[24.10] FM-CLIP

Dosaid maintainer, Full-Stack AI Engineer

Guidance from Language

FM-CLIP: Flexible Modal CLIP for Face Anti-Spoofing

In the field of Face Anti-Spoofing (FAS), the term "multimodal" typically refers to different sensors such as RGB, depth, and infrared.

However, in recent years, another kind of "modality" has become popular: natural language.

Problem Definition

The original battlefield of Face Anti-Spoofing (FAS) is the image itself.

Researchers designed convolutional networks to extract features like texture, depth, and reflectance to distinguish between genuine and fake faces.

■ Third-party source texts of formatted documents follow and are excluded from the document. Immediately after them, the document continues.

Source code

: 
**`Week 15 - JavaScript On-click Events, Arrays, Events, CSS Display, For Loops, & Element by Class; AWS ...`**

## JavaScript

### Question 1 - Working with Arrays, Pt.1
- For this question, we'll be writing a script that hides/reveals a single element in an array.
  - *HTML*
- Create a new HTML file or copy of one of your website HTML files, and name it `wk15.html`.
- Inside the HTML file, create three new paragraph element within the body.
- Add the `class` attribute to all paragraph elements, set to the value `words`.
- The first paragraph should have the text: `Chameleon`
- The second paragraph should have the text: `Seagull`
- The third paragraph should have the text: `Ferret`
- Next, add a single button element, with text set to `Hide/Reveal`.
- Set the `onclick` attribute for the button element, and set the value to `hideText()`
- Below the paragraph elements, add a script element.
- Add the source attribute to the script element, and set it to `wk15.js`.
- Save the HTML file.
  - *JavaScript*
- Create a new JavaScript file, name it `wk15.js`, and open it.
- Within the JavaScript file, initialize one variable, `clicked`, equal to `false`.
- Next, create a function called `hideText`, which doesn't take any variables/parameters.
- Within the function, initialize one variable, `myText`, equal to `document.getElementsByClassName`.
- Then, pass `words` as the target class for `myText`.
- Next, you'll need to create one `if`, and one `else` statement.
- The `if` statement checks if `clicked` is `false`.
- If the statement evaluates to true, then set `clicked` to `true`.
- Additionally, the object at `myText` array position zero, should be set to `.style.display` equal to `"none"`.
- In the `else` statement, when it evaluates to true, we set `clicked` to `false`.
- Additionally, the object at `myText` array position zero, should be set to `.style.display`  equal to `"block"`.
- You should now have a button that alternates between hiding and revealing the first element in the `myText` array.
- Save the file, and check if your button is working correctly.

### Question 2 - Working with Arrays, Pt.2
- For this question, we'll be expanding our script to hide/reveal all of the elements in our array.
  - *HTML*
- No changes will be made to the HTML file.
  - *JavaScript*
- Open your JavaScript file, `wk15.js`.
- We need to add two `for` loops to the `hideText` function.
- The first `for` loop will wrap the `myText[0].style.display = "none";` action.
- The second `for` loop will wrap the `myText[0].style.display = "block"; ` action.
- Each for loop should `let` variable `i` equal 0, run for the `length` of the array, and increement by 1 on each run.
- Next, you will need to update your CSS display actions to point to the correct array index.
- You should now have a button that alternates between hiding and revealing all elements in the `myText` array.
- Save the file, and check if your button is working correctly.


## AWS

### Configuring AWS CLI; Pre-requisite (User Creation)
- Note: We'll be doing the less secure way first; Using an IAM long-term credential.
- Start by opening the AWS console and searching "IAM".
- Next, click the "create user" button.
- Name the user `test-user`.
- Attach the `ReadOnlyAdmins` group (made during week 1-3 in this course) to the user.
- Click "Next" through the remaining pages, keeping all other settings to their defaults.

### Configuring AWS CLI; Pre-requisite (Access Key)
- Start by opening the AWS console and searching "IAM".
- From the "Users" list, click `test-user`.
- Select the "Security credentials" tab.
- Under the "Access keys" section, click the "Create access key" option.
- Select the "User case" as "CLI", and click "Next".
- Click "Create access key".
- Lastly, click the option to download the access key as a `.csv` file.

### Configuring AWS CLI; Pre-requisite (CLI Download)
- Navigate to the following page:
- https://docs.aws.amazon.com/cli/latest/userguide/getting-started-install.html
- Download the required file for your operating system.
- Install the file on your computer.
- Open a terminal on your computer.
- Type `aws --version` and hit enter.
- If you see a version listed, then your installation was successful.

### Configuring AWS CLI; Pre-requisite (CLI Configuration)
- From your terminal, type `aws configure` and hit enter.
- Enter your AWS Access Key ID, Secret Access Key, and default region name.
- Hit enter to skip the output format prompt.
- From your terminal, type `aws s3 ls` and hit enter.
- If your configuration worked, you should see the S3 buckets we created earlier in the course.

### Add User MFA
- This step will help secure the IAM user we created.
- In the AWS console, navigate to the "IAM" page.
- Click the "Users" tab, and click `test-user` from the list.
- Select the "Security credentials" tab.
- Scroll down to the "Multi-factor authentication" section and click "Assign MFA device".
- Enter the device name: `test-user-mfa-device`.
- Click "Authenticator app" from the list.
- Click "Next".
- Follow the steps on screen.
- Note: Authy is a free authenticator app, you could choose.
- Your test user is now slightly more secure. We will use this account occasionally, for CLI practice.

However, as attack methods evolve—such as high-resolution printing, replay attacks, and 3D masks—the defense relying on a single modality has gradually fractured.

To cope with this escalation, the FAS community introduced multimodal fusion. RGB captures color, IR senses heat, Depth measures structure; by interleaving signals from different sensors, they attempt to piece together a more realistic picture.

Yet this approach has its cracks.

Multimodal fusion depends on having all modalities available during both training and testing. Once any sensor data is missing, the system’s recognition ability collapses like a breached dam, becoming almost completely ineffective. Hardware costs for deployment and variable scene conditions make "modality consistency" a luxury.

The concept of Flexible Modal emerged in response.

Its goal is to design a model that learns multimodal features during training but does not rely on the presence of all modalities during testing. However, past research on Flexible Modal still focused on traditional modalities such as spectral, thermal, or geometric signals.

The rise of natural language offers another possibility.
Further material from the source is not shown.